DESCRIPTION OF THE TASK: Each line of the data below from the one holding "因为刚才我们说过一个clas" to the one holding "X小X等于6X，你说那P会不会打印出来？", inclusive, is to be reproduced exactly; no other line belongs in the answer.

Plain-text document sources:

*** Block opens ***

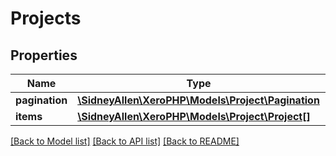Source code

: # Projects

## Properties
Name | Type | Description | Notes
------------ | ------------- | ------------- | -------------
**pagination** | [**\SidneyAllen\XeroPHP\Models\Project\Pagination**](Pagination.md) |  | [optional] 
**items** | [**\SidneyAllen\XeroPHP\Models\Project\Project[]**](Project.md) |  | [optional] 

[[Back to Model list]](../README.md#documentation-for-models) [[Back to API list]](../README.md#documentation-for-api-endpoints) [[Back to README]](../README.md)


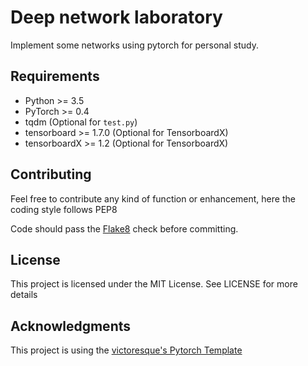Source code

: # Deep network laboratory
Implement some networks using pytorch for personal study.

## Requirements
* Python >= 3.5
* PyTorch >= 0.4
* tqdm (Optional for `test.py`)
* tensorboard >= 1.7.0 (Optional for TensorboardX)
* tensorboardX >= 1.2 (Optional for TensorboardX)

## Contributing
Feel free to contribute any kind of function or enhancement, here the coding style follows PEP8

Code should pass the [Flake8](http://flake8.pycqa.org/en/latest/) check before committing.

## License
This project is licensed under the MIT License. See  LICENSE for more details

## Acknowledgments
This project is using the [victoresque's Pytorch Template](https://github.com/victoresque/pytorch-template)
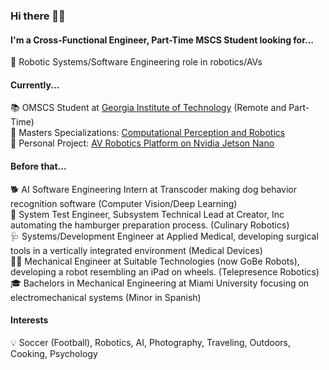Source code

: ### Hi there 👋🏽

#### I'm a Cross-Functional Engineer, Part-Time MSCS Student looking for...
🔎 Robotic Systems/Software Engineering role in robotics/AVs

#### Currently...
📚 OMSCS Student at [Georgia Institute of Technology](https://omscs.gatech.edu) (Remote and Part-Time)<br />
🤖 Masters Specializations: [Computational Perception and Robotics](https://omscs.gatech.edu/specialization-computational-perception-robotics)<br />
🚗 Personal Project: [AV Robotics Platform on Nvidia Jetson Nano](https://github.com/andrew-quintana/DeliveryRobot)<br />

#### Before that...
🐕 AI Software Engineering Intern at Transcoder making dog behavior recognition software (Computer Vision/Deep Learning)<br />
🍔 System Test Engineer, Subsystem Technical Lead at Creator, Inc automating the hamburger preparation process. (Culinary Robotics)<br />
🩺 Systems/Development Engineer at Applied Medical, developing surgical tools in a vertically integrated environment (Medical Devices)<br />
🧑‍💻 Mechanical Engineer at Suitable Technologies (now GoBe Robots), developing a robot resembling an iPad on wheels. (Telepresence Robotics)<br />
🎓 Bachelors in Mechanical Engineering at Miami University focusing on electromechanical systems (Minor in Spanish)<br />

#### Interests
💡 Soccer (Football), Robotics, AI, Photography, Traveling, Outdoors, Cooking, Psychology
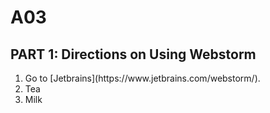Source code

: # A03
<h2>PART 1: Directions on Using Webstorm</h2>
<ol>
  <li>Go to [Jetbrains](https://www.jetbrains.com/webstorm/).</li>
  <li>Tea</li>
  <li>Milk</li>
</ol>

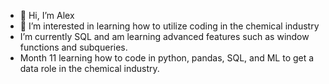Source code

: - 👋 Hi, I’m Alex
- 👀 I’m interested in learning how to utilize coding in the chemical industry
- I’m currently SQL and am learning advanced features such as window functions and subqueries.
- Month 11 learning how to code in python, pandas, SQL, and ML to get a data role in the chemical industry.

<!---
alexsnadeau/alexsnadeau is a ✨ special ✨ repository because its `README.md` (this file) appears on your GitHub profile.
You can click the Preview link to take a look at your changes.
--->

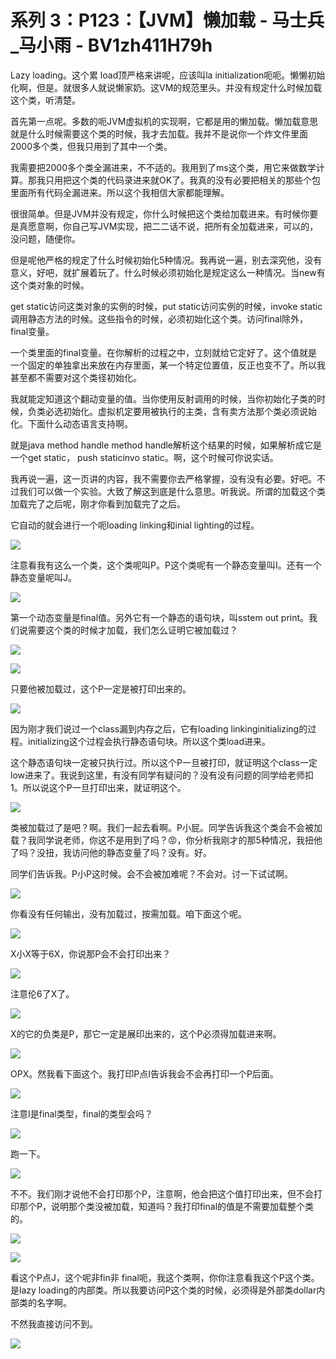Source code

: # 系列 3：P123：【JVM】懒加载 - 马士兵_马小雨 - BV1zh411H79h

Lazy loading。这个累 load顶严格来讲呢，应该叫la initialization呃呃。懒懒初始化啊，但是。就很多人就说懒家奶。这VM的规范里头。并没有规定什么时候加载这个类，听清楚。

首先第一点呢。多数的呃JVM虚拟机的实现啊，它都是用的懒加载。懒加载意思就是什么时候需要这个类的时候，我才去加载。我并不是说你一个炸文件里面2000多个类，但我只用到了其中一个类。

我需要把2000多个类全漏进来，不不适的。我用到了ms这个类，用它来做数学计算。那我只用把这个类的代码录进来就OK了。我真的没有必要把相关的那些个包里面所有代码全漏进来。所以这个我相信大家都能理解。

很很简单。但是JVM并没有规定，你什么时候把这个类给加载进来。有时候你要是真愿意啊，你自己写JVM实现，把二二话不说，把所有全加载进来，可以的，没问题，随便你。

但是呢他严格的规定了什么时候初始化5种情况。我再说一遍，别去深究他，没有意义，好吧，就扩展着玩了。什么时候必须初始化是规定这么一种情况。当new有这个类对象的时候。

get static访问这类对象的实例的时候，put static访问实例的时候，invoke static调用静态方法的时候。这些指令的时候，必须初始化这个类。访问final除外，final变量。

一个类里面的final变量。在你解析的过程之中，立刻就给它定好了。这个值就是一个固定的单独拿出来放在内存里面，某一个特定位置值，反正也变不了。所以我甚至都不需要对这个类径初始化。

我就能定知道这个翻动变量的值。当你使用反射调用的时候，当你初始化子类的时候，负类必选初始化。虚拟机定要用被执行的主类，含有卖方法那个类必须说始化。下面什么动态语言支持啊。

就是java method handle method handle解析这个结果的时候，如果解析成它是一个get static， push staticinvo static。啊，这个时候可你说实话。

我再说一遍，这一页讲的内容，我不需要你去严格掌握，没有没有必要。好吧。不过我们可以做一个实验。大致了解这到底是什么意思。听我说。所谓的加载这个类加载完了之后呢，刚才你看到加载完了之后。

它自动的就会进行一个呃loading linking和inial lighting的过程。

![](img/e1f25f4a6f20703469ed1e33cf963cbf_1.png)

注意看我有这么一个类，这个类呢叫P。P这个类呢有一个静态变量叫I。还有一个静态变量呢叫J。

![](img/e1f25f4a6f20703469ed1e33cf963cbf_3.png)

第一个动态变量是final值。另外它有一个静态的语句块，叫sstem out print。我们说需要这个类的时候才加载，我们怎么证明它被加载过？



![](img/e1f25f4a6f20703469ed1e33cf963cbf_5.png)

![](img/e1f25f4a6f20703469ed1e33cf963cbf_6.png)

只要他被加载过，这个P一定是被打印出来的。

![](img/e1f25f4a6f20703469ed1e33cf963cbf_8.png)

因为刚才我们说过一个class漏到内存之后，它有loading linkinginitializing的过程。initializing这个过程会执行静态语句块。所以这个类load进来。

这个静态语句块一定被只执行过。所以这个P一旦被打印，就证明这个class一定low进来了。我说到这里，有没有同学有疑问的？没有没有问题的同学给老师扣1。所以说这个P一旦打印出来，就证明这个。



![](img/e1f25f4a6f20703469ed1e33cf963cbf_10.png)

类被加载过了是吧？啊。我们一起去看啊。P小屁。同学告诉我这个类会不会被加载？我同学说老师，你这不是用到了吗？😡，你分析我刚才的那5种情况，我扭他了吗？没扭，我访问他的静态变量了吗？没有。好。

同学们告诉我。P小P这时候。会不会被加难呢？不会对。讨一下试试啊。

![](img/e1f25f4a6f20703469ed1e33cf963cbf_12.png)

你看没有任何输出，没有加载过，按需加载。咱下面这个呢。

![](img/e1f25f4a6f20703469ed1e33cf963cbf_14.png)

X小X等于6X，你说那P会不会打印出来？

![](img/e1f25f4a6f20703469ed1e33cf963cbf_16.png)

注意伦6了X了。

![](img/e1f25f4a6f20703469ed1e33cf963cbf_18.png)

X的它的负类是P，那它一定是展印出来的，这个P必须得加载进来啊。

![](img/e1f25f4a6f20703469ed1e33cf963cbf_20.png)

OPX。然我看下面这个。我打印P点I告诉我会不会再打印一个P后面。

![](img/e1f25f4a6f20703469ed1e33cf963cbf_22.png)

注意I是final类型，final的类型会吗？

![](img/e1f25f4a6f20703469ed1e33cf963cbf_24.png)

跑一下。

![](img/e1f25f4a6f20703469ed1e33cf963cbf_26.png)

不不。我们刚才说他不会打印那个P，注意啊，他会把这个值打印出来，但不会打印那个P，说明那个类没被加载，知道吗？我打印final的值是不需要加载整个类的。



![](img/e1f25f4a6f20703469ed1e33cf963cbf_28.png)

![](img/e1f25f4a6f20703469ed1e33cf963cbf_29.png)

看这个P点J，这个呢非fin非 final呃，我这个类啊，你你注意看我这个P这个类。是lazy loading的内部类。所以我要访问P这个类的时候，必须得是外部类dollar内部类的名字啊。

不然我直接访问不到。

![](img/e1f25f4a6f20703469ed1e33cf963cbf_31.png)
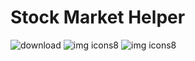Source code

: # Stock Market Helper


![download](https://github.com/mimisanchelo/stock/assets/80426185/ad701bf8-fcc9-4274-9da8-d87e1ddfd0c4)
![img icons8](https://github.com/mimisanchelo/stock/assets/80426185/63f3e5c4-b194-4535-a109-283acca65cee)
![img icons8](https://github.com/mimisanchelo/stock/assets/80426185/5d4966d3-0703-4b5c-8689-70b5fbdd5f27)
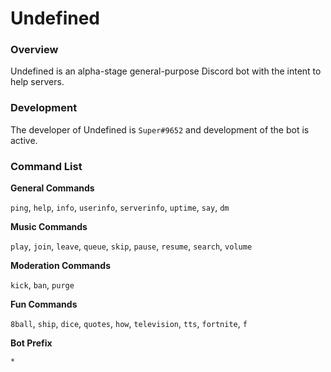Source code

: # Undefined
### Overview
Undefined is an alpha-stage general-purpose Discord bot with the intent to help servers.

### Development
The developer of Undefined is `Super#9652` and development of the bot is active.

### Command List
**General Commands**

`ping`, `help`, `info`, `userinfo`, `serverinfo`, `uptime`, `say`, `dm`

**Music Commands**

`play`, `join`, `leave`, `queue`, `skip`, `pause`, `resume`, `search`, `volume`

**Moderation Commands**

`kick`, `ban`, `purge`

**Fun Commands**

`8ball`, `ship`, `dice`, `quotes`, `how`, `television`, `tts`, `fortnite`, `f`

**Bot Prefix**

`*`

*** Block closes ***

ANSWER BOX:
因为刚才我们说过一个class漏到内存之后，它有loading linkinginitializing的过程。initializing这个过程会执行静态语句块。所以这个类load进来。

这个静态语句块一定被只执行过。所以这个P一旦被打印，就证明这个class一定low进来了。我说到这里，有没有同学有疑问的？没有没有问题的同学给老师扣1。所以说这个P一旦打印出来，就证明这个。



![](img/e1f25f4a6f20703469ed1e33cf963cbf_10.png)

类被加载过了是吧？啊。我们一起去看啊。P小屁。同学告诉我这个类会不会被加载？我同学说老师，你这不是用到了吗？😡，你分析我刚才的那5种情况，我扭他了吗？没扭，我访问他的静态变量了吗？没有。好。

同学们告诉我。P小P这时候。会不会被加难呢？不会对。讨一下试试啊。

![](img/e1f25f4a6f20703469ed1e33cf963cbf_12.png)

你看没有任何输出，没有加载过，按需加载。咱下面这个呢。

![](img/e1f25f4a6f20703469ed1e33cf963cbf_14.png)

X小X等于6X，你说那P会不会打印出来？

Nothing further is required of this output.